Thousands had fled their homes to seek safety when the quake hit just after 1 am local time on Friday morning, damaging at least 60 homes, the agency said.
The quake was felt strongly for about seven seconds but did not trigger a tsunami warning.
Videos on social media showed residents fleeing to higher ground on motorcycles, and a child trapped under the rubble as people tried to remove debris with their bare hands.
Some buildings were badly damaged, including two hotels, the office of the governor of West Sulawesi and a mall, Sudirman Samual, a journalist based in Mamuju, north of the epicenter, told Reuters.
At least one route into Mamuju had been cut off, he said, due to damage to a bridge.
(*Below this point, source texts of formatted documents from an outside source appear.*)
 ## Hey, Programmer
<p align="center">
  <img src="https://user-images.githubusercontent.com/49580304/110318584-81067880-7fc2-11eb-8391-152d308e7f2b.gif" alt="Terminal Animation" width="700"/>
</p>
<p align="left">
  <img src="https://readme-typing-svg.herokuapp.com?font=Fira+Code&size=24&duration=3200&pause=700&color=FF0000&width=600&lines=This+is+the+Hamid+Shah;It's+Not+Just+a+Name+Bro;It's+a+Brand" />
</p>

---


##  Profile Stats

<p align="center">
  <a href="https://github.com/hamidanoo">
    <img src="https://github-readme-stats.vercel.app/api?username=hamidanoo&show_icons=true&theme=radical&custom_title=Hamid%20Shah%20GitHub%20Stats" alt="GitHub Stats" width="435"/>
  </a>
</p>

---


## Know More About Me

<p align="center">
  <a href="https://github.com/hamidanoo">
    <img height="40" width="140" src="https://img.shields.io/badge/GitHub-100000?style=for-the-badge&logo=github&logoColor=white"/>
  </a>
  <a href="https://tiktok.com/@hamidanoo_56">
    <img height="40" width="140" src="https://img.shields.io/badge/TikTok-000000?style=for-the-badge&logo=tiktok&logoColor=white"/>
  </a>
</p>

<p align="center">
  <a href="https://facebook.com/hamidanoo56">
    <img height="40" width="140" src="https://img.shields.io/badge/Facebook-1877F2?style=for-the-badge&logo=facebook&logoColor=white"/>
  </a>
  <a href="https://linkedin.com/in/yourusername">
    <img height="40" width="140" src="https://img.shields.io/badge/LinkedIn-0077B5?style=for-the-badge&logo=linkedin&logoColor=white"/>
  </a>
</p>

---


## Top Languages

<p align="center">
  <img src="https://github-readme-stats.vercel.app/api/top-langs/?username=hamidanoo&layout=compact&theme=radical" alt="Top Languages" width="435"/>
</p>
Hours earlier on Thursday, a 5.9-magnitude earthquake struck in the same district damaging several houses.
Indonesia's disaster agency said a series of quakes in the past 24 hours had caused at least three landslides, and the electricity supply had been cut.
Straddling the so-called Pacific 'Ring of Fire', Indonesia, a nation of high tectonic activity, is regularly hit by earthquakes.
In 2018, a devastating 6.2-magnitude quake and subsequent tsunami struck the city of Palu, in Sulawesi, killing thousands of people.